Panel 22
How are STS interested in robotics?
Organizers: Letizia Zampino (1); Ilenia Picardi (2); Assunta Viteritti (3)
1: Sapienza, University of Rome, Italy; 2: University of Naples Federico II, Italy; 3: Sapienza, University of Rome, Italy
Topics: Technoscientific promises, imaginaries and expectations; Algorithmic knowledge, media ecologies and artificial intelligence; Innovation imaginaries, practices and policies; Sociomaterial learning processes and/in digital worlds
Keywords: Robots, digitalization, humanoid robots
In the first half of the last century, robotics penetrated the human imagination with stories of Karel Čapek's Rossum's Universal Robots of the 1920s, but also with Isaac Asimov's science fiction novels I, Robot. It then crosses over to the cinema with HAL 9000 from A Space Odyssey, the supercomputer on board the spaceship Discovery that rebels against the human, until the TV series Westworld, which features humanoid robots populating a strange amusement park.
All these imaginaries have fuelled an idea of the humanoid corporatisation of robots, technical objects that 'come to life', black boxes that relate, collaborate and sometimes oppose humans. On the other hand, scholars and robot designers believe that robotics - particularly in its interactions with other technologies, such as Artificial Intelligence, 5G, the Metaverse - will bring about profound social transformations that will affect every aspect of human life.

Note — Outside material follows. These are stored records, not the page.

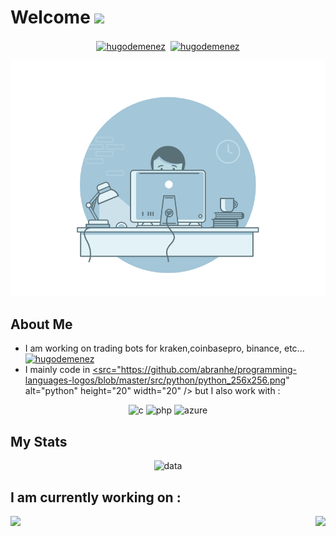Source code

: # Welcome <img src="https://github.com/TheDudeThatCode/TheDudeThatCode/blob/master/Assets/Hi.gif" width="29px">
<p align="center">
<a href="https://www.linkedin.com/in/hugo-demenez-6b017217a/" target="blank"><img align="center" src="https://cdn.jsdelivr.net/npm/simple-icons@3.0.1/icons/linkedin.svg" alt="hugodemenez" height="20" width="20" /></a>&nbsp;
<a href="https://hashnode.com/" target="blank"><img align="center" src="https://cdn.jsdelivr.net/npm/simple-icons@3.0.1/icons/hashnode.svg" alt="hugodemenez" height="20" width="20" /></a>
</p>

<p align="center">
<img src="https://github.com/hugodemenez/hugodemenez/blob/main/gif.gif" alt="coding" border-radius="30px"/>
</p>

About Me
------------
- I am working on trading bots for kraken,coinbasepro, binance, etc... <a href="https://github.com/hugodemenez" target="blank"><img src="https://github.githubassets.com/images/modules/logos_page/GitHub-Mark.png" alt="hugodemenez" height="24" width="24" /></a>&nbsp; 
- I mainly code in <a href="https://www.python.org/" target="blank"><src="https://github.com/abranhe/programming-languages-logos/blob/master/src/python/python_256x256.png" alt="python" height="20" width="20" /></a> but I also work with :

<p align="center">
<img src="https://github.com/abranhe/programming-languages-logos/blob/master/src/c/c_256x256.png" alt="c" width="24" height="24"/> 
<img src="https://github.com/abranhe/programming-languages-logos/blob/master/src/php/php_256x256.png" alt="php" width="24" height="24"/> 
<img src="https://www.vectorlogo.zone/logos/microsoft_azure/microsoft_azure-icon.svg" alt="azure" width="24" height="24"/> 
</p>


My Stats
------------

<p align="center">
<img src="https://github-readme-stats.vercel.app/api?username=hugodemenez&show_icons=true&title_color=2c3e50&icon_color=2c3e50&text_color=2c3e50&bg_color=ffffff&hide=["stars"]" alt="data"/>
</p>


I am currently working on :
------------

<p align="center">
  <a align="left" href="https://github.com/hugodemenez/BinanceBot" title="Binance"><img align="left" height="115" src="https://github-readme-stats.vercel.app/api/pin/?username=hugodemenez&repo=BinanceBot&title_color=2c3e50&icon_color=2c3e50&text_color=2c3e50&bg_color=ffffff"></a>
  <a align="right" href="https://github.com/hugodemenez/CoinbaseBot" title="CoinbaseBot"><img align="right" height="115" src="https://github-readme-stats.vercel.app/api/pin/?username=hugodemenez&repo=CoinbaseBot&title_color=2c3e50&icon_color=2c3e50&text_color=2c3e50&bg_color=ffffff"></a>
</p>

STS studies over the past 30 years have promoted perspectives on analysing technology as networks and as interconnection processes, opening up the various black boxes. How have STSs studied and are studying robots and robotics? This is the basic question this track aims to answer. Robots and robotics are now interconnected in many spheres of social worlds, constructing complex techno-scientific processes that promise future worlds capable of supporting, enhancing and expanding the skills of humans by replacing them in the most strenuous jobs or empowering them in the most advanced spheres (from the study of cognition, to space technology, to nanorobots to liquid robotics). Which epistemic communities are involved in the design and production of robots and robotics? How do the fields of robotics shift or connect the worlds of designers to those of users? How do STS take an interest in robotics and the study of robots as they take forms and specialisations in the various fields? What categories, concepts, theoretical frames are translated into the study of this broad field? Which theories and concepts from the STS tradition are enlisted in the social study of robots and robotics?
Empirical, theoretical and methodological contributions from different STS fields of study and application in robotics are welcome, and may include (but are not limited to):
- design, uses and applications
- arts and everyday life
- gamification for adults and children
- healthcare and medicine
- education and learning
- ecological transition and climate change
- space exploration
- security and arms
- work and industry,
- automatisation and computing
- digital transition
- agriculture robotics
- liquid robotics
We do not know whether the more than human alliances that robots and robotics foster will lead us to interesting times, but we will certainly experience times that will be interesting to study, and STS perspectives can help us in this.